Months passed with me rushing home from work expecting to find a freight package from Italy awaiting me. Needless to say, it never came. I tried calling the factory again, and this time, I could find no operator who spoke English. I tried several more times and even though I had the name of the parts dept. supervisor that I had ordered the part from, I could never reach him. A couple of years later, a colleague of mine was going to Northern Italy to visit his Italian wife's family and it turned out that they lived in another suburb of Modena, so I asked him if he could stop by the Ferrari Factory and inquire about my !@#$%^&* axels! He said he would be happy to do so, and I gave him all the pertinent information. When he returned, he said that even with his wife doing the translating, the PR office at the factory seemed to not grasp what he was asking about.
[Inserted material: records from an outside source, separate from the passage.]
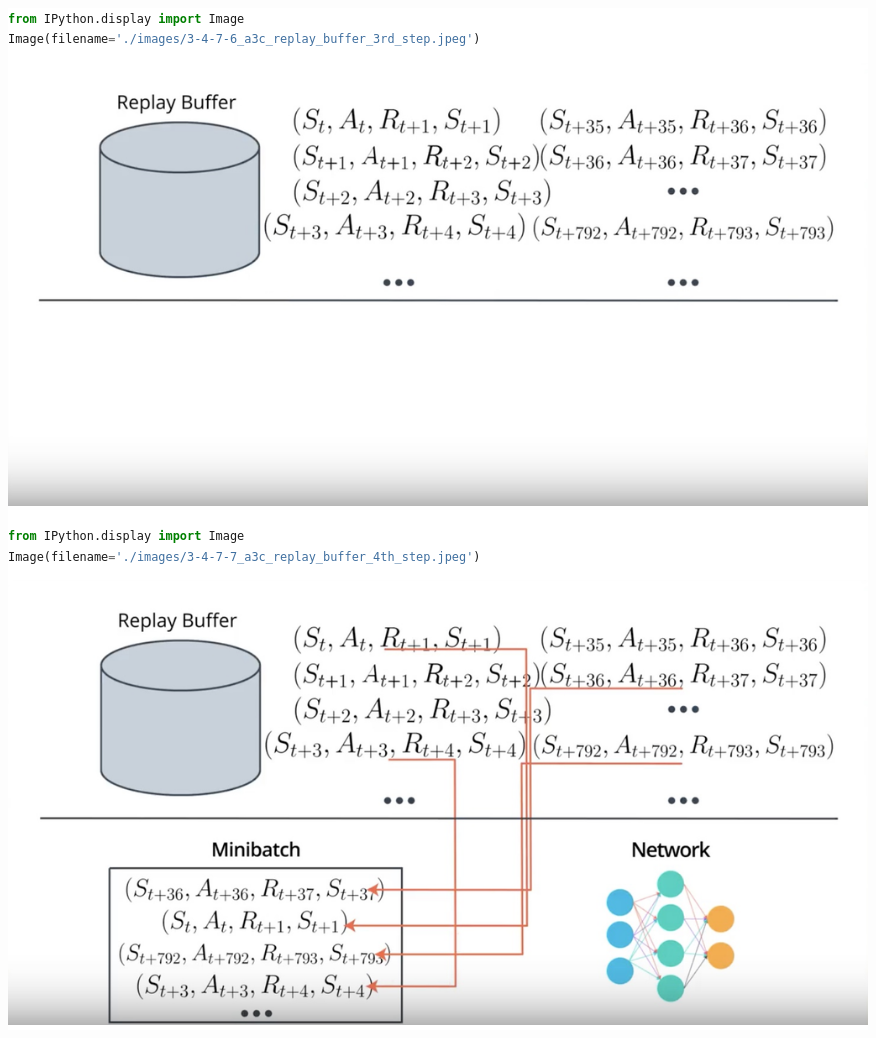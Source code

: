 


```python
from IPython.display import Image
Image(filename='./images/3-4-7-6_a3c_replay_buffer_3rd_step.jpeg')
```




![jpeg](/assets/images/2018-11-26-drlnd_3_4_actor_critic_methods-post/output_271_0.jpeg)




```python
from IPython.display import Image
Image(filename='./images/3-4-7-7_a3c_replay_buffer_4th_step.jpeg')
```




![jpeg](/assets/images/2018-11-26-drlnd_3_4_actor_critic_methods-post/output_272_0.jpeg)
Anyway, he did not get to talk to the parts guy who's name I gave him, nor did he gat any satisfaction. I never got the axels and I never got my money back. I sold the Ferrari, subsequently, for you guessed it - $1200. When I asked the buyer what he was going to do about the broken half-shaft, he said: "Oh, I'll take it a really good automotive machine shop I know of just off of West San Carlos Street in San Jose, and have them machine me out a new one by copying the good one as they are both identical to one another!" Being able to get it done locally, had never even occurred to me! One of those forehead slapping moments that we all have as we live and learn.

 

I saw the car again, in the Ferrari corral at Concorso Italiano in Monterey Ca., a few years ago and I spoke with the then current owner (who was not the guy who bought it from me) and told him that I had once owned the car, and related my tale of woe. He made me feel even worse when he told me that he had earlier in the day been offered $2.7 million for the car and turned it down......

Below is the picture I snapped at the Concorso Italiano some years ago of the very 212 Inter MM that I owned.Don't I wish I had held on to it?

Ferrari212MM.jpg

OMG what a story! Thanks for sharing.